# TASK DIRECTIONS
Filter the data for "irreducible" and copy matching lines.

# Data extracted from a collection

==============================

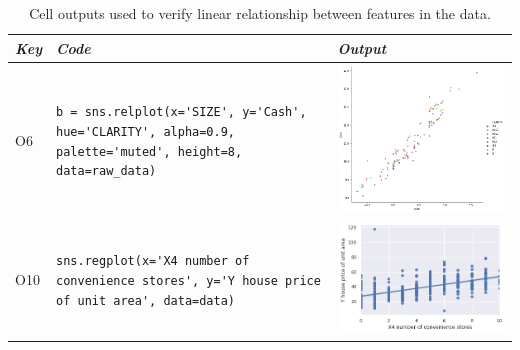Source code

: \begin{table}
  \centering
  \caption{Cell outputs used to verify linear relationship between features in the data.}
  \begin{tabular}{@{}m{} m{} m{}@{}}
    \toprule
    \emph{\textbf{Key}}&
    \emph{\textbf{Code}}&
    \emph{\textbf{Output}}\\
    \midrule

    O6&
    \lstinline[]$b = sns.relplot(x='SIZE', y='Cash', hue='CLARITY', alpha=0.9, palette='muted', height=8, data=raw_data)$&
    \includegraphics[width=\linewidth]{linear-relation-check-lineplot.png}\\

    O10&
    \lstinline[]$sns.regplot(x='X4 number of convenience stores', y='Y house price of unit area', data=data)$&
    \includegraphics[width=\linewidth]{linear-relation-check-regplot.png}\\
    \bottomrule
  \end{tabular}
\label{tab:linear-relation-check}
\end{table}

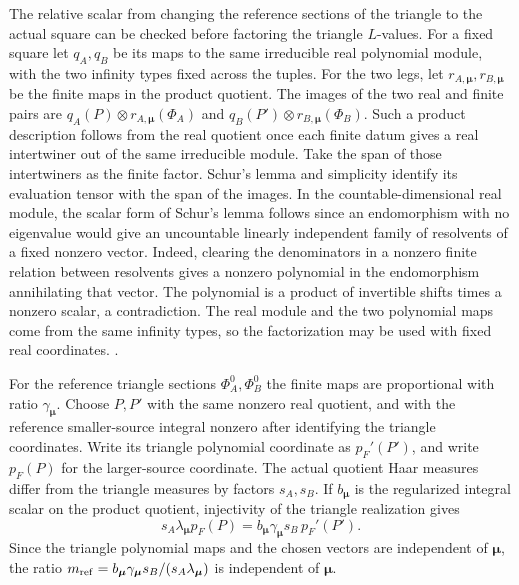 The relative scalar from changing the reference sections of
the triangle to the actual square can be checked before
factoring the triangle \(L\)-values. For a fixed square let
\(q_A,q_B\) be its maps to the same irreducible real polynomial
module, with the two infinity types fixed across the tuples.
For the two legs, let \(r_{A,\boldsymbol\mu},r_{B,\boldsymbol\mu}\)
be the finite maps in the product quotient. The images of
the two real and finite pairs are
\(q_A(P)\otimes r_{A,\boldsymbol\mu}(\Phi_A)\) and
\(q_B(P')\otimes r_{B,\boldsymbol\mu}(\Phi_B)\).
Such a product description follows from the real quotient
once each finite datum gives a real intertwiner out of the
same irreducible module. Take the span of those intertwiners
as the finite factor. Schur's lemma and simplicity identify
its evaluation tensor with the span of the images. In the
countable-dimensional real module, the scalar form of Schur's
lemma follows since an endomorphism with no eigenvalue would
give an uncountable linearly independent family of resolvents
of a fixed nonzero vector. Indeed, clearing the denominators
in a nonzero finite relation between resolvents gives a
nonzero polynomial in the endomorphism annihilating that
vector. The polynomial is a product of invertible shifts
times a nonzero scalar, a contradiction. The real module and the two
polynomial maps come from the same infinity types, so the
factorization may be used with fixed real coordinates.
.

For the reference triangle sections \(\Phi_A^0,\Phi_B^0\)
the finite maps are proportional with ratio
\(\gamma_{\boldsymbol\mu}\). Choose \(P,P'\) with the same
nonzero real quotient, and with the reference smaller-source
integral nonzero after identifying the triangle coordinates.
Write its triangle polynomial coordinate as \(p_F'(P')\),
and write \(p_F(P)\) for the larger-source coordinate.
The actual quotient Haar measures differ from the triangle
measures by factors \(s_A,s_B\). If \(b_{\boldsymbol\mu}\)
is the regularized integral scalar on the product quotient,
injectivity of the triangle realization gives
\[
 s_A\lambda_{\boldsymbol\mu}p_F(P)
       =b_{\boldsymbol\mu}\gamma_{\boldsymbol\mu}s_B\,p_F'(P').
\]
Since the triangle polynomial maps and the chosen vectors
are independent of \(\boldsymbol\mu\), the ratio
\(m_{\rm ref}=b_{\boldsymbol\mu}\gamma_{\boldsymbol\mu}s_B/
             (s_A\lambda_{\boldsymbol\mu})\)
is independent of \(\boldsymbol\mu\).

==============================

# RESPONSE TO THE EXERCISE
\(q_A,q_B\) be its maps to the same irreducible real polynomial
same irreducible module. Take the span of those intertwiners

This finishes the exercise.